(Dataset entries)
- Opening Delimiter -

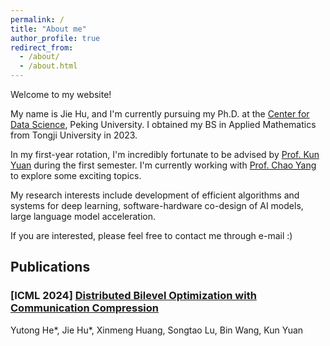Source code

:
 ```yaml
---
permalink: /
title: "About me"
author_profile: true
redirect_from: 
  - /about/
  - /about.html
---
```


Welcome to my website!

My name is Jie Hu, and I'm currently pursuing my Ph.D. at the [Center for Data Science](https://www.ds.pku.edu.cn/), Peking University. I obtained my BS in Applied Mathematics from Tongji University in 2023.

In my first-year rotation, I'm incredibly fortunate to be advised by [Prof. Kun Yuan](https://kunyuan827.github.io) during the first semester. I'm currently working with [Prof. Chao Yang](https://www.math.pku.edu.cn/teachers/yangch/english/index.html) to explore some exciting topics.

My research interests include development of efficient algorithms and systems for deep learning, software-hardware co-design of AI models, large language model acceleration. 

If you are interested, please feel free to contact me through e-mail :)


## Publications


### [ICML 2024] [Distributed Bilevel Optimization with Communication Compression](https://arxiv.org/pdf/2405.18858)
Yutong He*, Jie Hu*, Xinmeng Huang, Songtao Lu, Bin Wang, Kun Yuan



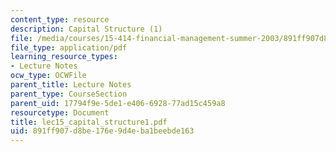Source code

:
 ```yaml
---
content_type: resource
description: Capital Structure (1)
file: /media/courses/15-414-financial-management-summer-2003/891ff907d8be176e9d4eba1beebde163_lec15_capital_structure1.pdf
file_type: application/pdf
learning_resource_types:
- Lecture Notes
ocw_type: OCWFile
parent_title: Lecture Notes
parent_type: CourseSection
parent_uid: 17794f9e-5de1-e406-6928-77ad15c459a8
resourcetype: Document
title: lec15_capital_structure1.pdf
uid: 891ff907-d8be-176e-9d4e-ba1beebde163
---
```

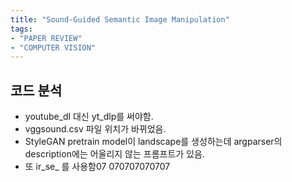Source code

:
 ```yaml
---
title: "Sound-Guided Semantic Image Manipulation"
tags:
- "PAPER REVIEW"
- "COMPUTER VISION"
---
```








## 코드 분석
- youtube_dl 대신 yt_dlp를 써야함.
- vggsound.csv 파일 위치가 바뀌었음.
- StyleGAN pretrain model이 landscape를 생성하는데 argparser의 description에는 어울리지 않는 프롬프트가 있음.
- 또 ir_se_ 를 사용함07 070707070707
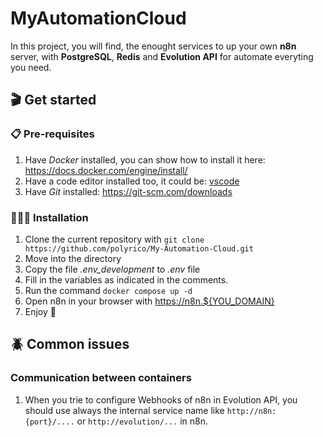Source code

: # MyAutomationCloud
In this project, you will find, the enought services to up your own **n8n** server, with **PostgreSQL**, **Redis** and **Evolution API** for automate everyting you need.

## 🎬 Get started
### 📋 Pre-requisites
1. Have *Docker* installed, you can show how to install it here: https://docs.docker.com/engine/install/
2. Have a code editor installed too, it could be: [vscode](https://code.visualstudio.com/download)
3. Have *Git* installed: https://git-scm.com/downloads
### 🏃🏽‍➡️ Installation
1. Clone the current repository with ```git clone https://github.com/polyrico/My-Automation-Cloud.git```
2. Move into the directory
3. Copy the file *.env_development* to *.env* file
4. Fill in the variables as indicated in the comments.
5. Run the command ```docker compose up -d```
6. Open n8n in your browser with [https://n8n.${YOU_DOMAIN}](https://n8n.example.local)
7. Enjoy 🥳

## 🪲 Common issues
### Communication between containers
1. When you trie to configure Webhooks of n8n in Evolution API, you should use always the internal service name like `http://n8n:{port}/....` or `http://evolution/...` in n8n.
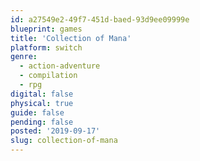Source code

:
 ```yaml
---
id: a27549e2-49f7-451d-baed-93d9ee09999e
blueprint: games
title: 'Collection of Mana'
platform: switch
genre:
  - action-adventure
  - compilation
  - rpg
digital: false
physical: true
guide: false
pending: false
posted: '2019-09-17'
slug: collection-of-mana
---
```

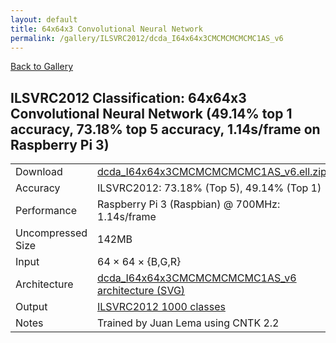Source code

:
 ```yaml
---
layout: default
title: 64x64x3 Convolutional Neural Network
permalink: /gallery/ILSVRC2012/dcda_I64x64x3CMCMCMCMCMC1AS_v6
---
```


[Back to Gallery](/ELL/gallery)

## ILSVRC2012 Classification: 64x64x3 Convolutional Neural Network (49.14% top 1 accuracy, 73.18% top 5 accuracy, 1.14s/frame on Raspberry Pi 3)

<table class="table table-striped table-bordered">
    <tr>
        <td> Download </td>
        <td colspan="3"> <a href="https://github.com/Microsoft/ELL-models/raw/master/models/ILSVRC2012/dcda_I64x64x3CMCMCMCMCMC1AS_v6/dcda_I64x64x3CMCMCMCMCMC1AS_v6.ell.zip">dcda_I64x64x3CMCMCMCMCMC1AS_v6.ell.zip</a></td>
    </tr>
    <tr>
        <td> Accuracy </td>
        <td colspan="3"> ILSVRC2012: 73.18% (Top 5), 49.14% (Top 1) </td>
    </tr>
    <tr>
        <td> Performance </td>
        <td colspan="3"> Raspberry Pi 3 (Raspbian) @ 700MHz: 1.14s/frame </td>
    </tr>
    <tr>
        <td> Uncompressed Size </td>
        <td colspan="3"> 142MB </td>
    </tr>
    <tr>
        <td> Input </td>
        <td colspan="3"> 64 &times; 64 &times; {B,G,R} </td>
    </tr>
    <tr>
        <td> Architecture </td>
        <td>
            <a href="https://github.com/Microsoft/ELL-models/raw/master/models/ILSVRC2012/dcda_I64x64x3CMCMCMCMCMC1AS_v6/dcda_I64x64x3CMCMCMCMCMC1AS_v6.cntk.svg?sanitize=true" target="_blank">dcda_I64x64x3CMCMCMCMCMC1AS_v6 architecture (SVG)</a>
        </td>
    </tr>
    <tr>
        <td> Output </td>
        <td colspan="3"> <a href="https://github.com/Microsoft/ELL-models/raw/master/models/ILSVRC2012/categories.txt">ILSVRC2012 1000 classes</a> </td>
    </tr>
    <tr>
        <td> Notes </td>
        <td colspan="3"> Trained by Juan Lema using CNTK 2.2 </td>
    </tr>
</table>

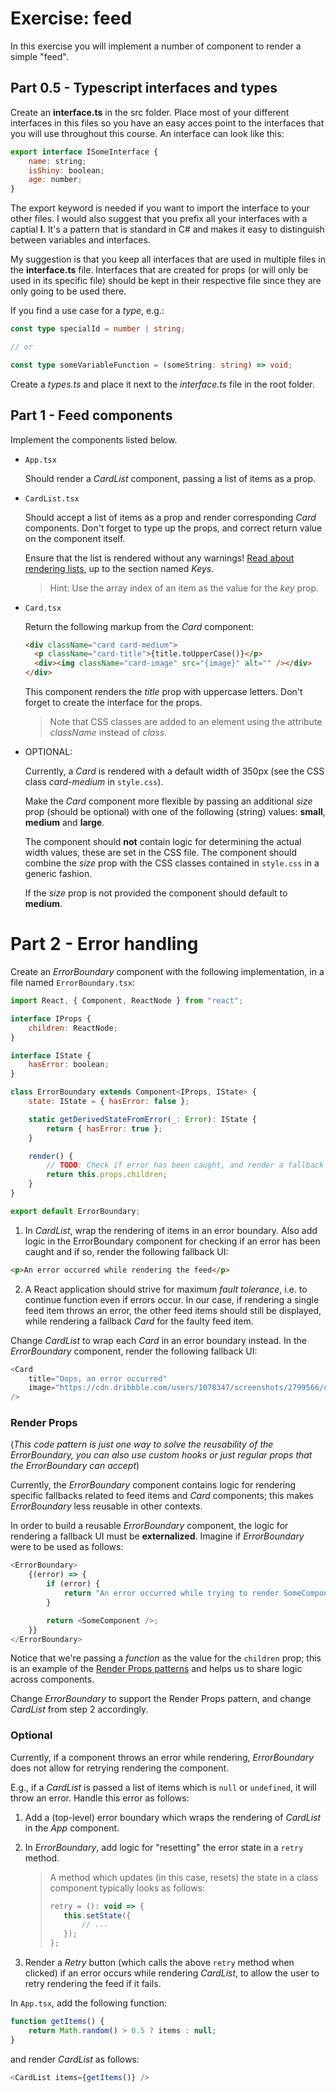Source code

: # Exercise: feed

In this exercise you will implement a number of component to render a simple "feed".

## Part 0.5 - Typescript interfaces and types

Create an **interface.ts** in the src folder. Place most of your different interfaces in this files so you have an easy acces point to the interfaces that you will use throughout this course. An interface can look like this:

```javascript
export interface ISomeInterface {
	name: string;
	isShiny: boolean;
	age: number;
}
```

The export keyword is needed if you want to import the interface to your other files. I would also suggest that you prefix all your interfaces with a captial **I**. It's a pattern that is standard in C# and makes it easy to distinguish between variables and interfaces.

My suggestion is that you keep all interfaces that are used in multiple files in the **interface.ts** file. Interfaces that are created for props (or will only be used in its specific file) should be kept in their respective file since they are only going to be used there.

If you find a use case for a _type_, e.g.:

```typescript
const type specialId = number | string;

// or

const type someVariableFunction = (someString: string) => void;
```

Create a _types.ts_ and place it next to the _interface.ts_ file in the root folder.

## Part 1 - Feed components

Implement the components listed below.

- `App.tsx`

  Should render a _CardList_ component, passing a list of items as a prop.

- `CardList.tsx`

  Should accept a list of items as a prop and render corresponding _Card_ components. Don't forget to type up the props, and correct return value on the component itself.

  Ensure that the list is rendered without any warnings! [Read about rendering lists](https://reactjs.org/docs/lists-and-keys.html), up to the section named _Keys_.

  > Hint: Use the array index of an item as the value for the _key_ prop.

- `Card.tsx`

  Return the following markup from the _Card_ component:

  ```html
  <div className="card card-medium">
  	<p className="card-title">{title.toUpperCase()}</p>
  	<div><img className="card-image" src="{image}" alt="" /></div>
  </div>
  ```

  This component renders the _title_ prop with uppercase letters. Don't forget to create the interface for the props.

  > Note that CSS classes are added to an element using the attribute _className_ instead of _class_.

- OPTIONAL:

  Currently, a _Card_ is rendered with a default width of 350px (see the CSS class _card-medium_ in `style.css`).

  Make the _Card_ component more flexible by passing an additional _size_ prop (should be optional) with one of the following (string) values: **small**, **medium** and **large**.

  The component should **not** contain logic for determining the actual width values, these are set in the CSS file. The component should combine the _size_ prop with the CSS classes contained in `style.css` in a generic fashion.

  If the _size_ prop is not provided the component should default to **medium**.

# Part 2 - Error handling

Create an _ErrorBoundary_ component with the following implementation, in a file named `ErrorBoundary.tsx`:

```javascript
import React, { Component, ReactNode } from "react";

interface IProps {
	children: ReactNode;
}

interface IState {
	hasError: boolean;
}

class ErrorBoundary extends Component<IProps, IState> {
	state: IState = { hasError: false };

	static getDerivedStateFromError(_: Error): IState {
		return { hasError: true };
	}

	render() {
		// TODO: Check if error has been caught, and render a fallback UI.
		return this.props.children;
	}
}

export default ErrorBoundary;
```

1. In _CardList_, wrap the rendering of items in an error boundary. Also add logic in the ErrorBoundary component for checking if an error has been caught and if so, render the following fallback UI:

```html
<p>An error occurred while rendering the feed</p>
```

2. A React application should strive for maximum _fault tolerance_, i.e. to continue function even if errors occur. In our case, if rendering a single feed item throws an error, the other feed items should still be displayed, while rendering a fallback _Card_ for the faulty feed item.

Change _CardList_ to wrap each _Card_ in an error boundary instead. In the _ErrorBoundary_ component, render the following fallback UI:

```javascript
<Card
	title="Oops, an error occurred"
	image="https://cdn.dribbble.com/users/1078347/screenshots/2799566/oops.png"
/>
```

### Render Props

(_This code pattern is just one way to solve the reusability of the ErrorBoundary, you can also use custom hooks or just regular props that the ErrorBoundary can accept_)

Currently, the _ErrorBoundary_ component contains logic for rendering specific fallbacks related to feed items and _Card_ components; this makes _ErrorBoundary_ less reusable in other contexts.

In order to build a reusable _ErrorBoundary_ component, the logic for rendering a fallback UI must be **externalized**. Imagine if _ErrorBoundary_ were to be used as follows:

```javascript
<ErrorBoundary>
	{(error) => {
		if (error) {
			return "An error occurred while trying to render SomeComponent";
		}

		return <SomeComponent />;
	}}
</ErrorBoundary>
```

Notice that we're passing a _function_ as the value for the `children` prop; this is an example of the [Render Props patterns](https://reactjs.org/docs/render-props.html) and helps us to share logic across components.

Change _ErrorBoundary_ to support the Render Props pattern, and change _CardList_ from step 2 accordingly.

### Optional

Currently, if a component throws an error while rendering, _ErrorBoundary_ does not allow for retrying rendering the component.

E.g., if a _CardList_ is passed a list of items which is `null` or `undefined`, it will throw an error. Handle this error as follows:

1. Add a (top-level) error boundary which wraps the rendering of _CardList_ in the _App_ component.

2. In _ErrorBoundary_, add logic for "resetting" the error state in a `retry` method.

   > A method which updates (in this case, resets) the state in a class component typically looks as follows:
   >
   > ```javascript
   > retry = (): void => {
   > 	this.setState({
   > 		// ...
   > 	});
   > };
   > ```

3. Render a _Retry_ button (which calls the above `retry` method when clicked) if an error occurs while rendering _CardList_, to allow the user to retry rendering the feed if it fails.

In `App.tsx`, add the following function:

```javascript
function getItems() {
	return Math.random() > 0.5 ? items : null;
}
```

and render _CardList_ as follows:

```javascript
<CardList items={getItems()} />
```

- Closing Delimiter -

Only a number is wanted here: the count of lines above that contain the word "gallery".

- **RESULT OF THIS EXERCISE**: 2